Take the data below and extract the lines from the one with "#### The Romantic Turn: Rousseau" to the one with "His most productive", inclusive, exactly as written.

Dataset content section start

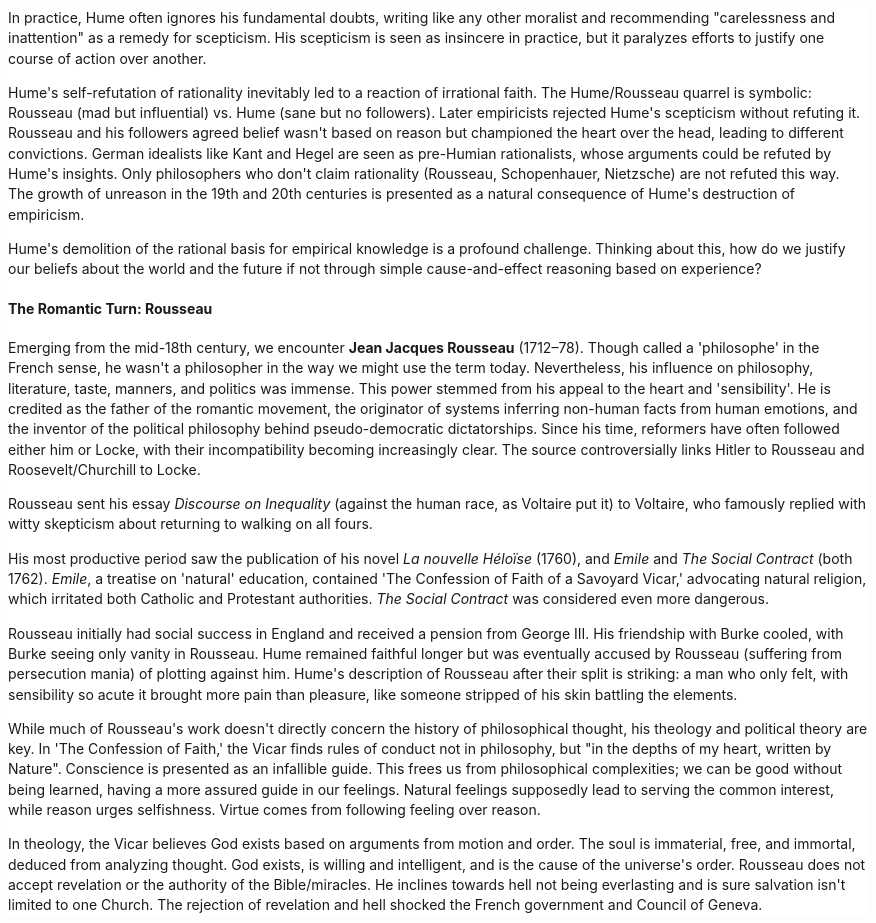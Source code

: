 In practice, Hume often ignores his fundamental doubts, writing like any other moralist and recommending "carelessness and inattention" as a remedy for scepticism. His scepticism is seen as insincere in practice, but it paralyzes efforts to justify one course of action over another.

Hume's self-refutation of rationality inevitably led to a reaction of irrational faith. The Hume/Rousseau quarrel is symbolic: Rousseau (mad but influential) vs. Hume (sane but no followers). Later empiricists rejected Hume's scepticism without refuting it. Rousseau and his followers agreed belief wasn't based on reason but championed the heart over the head, leading to different convictions. German idealists like Kant and Hegel are seen as pre-Humian rationalists, whose arguments could be refuted by Hume's insights. Only philosophers who don't claim rationality (Rousseau, Schopenhauer, Nietzsche) are not refuted this way. The growth of unreason in the 19th and 20th centuries is presented as a natural consequence of Hume's destruction of empiricism.

Hume's demolition of the rational basis for empirical knowledge is a profound challenge. Thinking about this, how do we justify our beliefs about the world and the future if not through simple cause-and-effect reasoning based on experience?

#### The Romantic Turn: Rousseau

Emerging from the mid-18th century, we encounter **Jean Jacques Rousseau** (1712–78). Though called a 'philosophe' in the French sense, he wasn't a philosopher in the way we might use the term today. Nevertheless, his influence on philosophy, literature, taste, manners, and politics was immense. This power stemmed from his appeal to the heart and 'sensibility'. He is credited as the father of the romantic movement, the originator of systems inferring non-human facts from human emotions, and the inventor of the political philosophy behind pseudo-democratic dictatorships. Since his time, reformers have often followed either him or Locke, with their incompatibility becoming increasingly clear. The source controversially links Hitler to Rousseau and Roosevelt/Churchill to Locke.

Rousseau sent his essay _Discourse on Inequality_ (against the human race, as Voltaire put it) to Voltaire, who famously replied with witty skepticism about returning to walking on all fours.

His most productive period saw the publication of his novel _La nouvelle Héloïse_ (1760), and _Emile_ and _The Social Contract_ (both 1762). _Emile_, a treatise on 'natural' education, contained 'The Confession of Faith of a Savoyard Vicar,' advocating natural religion, which irritated both Catholic and Protestant authorities. _The Social Contract_ was considered even more dangerous.

Rousseau initially had social success in England and received a pension from George III. His friendship with Burke cooled, with Burke seeing only vanity in Rousseau. Hume remained faithful longer but was eventually accused by Rousseau (suffering from persecution mania) of plotting against him. Hume's description of Rousseau after their split is striking: a man who only felt, with sensibility so acute it brought more pain than pleasure, like someone stripped of his skin battling the elements.

While much of Rousseau's work doesn't directly concern the history of philosophical thought, his theology and political theory are key. In 'The Confession of Faith,' the Vicar finds rules of conduct not in philosophy, but "in the depths of my heart, written by Nature". Conscience is presented as an infallible guide. This frees us from philosophical complexities; we can be good without being learned, having a more assured guide in our feelings. Natural feelings supposedly lead to serving the common interest, while reason urges selfishness. Virtue comes from following feeling over reason.

In theology, the Vicar believes God exists based on arguments from motion and order. The soul is immaterial, free, and immortal, deduced from analyzing thought. God exists, is willing and intelligent, and is the cause of the universe's order. Rousseau does not accept revelation or the authority of the Bible/miracles. He inclines towards hell not being everlasting and is sure salvation isn't limited to one Church. The rejection of revelation and hell shocked the French government and Council of Geneva.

Dataset content section end

* _Exercise output_:
#### The Romantic Turn: Rousseau

Emerging from the mid-18th century, we encounter **Jean Jacques Rousseau** (1712–78). Though called a 'philosophe' in the French sense, he wasn't a philosopher in the way we might use the term today. Nevertheless, his influence on philosophy, literature, taste, manners, and politics was immense. This power stemmed from his appeal to the heart and 'sensibility'. He is credited as the father of the romantic movement, the originator of systems inferring non-human facts from human emotions, and the inventor of the political philosophy behind pseudo-democratic dictatorships. Since his time, reformers have often followed either him or Locke, with their incompatibility becoming increasingly clear. The source controversially links Hitler to Rousseau and Roosevelt/Churchill to Locke.

Rousseau sent his essay _Discourse on Inequality_ (against the human race, as Voltaire put it) to Voltaire, who famously replied with witty skepticism about returning to walking on all fours.

His most productive period saw the publication of his novel _La nouvelle Héloïse_ (1760), and _Emile_ and _The Social Contract_ (both 1762). _Emile_, a treatise on 'natural' education, contained 'The Confession of Faith of a Savoyard Vicar,' advocating natural religion, which irritated both Catholic and Protestant authorities. _The Social Contract_ was considered even more dangerous.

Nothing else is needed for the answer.